_Your objective_
Could you copy out all the lines in the material below where the word "ApiException" occurs?

_Data section_
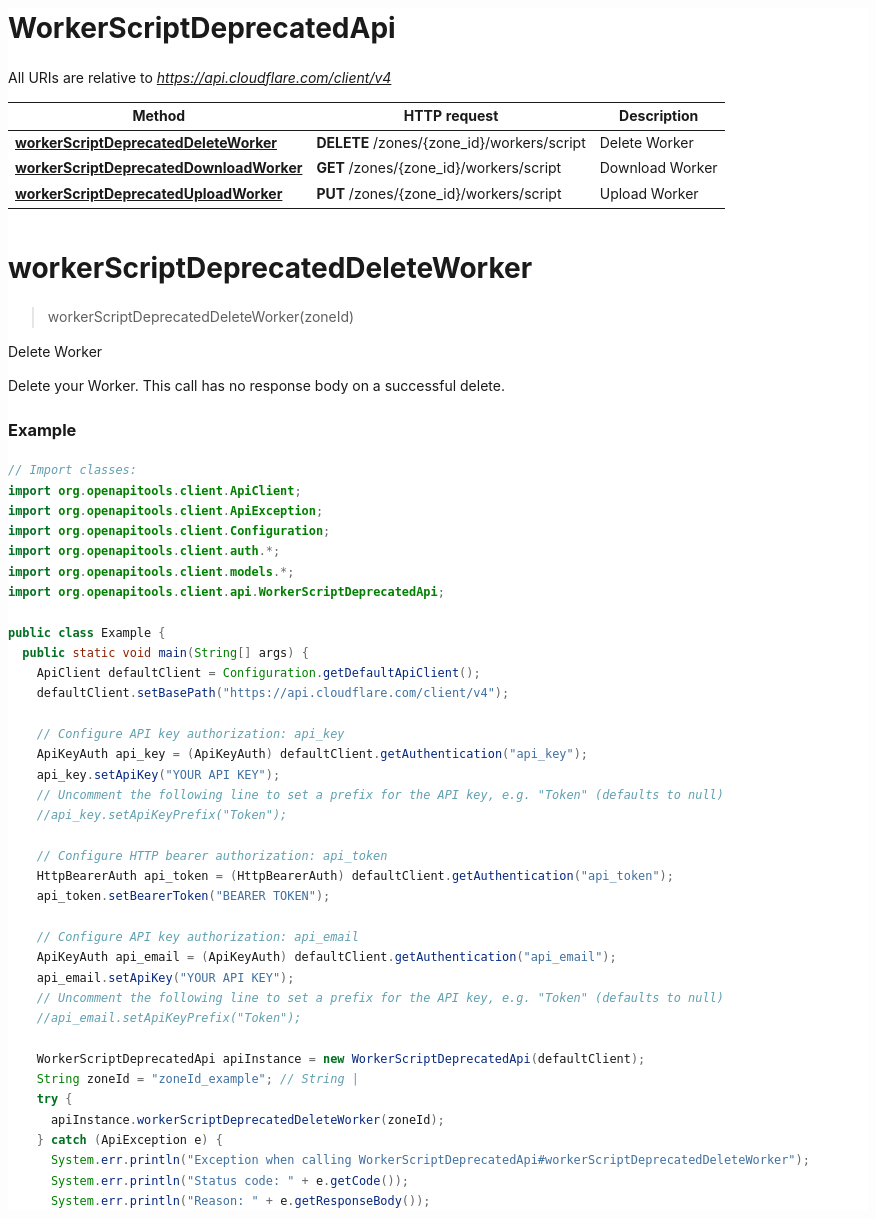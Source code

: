 # WorkerScriptDeprecatedApi

All URIs are relative to *https://api.cloudflare.com/client/v4*

| Method | HTTP request | Description |
|------------- | ------------- | -------------|
| [**workerScriptDeprecatedDeleteWorker**](WorkerScriptDeprecatedApi.md#workerScriptDeprecatedDeleteWorker) | **DELETE** /zones/{zone_id}/workers/script | Delete Worker |
| [**workerScriptDeprecatedDownloadWorker**](WorkerScriptDeprecatedApi.md#workerScriptDeprecatedDownloadWorker) | **GET** /zones/{zone_id}/workers/script | Download Worker |
| [**workerScriptDeprecatedUploadWorker**](WorkerScriptDeprecatedApi.md#workerScriptDeprecatedUploadWorker) | **PUT** /zones/{zone_id}/workers/script | Upload Worker |


<a id="workerScriptDeprecatedDeleteWorker"></a>
# **workerScriptDeprecatedDeleteWorker**
> workerScriptDeprecatedDeleteWorker(zoneId)

Delete Worker

Delete your Worker. This call has no response body on a successful delete.

### Example
```java
// Import classes:
import org.openapitools.client.ApiClient;
import org.openapitools.client.ApiException;
import org.openapitools.client.Configuration;
import org.openapitools.client.auth.*;
import org.openapitools.client.models.*;
import org.openapitools.client.api.WorkerScriptDeprecatedApi;

public class Example {
  public static void main(String[] args) {
    ApiClient defaultClient = Configuration.getDefaultApiClient();
    defaultClient.setBasePath("https://api.cloudflare.com/client/v4");
    
    // Configure API key authorization: api_key
    ApiKeyAuth api_key = (ApiKeyAuth) defaultClient.getAuthentication("api_key");
    api_key.setApiKey("YOUR API KEY");
    // Uncomment the following line to set a prefix for the API key, e.g. "Token" (defaults to null)
    //api_key.setApiKeyPrefix("Token");

    // Configure HTTP bearer authorization: api_token
    HttpBearerAuth api_token = (HttpBearerAuth) defaultClient.getAuthentication("api_token");
    api_token.setBearerToken("BEARER TOKEN");

    // Configure API key authorization: api_email
    ApiKeyAuth api_email = (ApiKeyAuth) defaultClient.getAuthentication("api_email");
    api_email.setApiKey("YOUR API KEY");
    // Uncomment the following line to set a prefix for the API key, e.g. "Token" (defaults to null)
    //api_email.setApiKeyPrefix("Token");

    WorkerScriptDeprecatedApi apiInstance = new WorkerScriptDeprecatedApi(defaultClient);
    String zoneId = "zoneId_example"; // String | 
    try {
      apiInstance.workerScriptDeprecatedDeleteWorker(zoneId);
    } catch (ApiException e) {
      System.err.println("Exception when calling WorkerScriptDeprecatedApi#workerScriptDeprecatedDeleteWorker");
      System.err.println("Status code: " + e.getCode());
      System.err.println("Reason: " + e.getResponseBody());
```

_Result of the exercise_
import org.openapitools.client.ApiException;
    } catch (ApiException e) {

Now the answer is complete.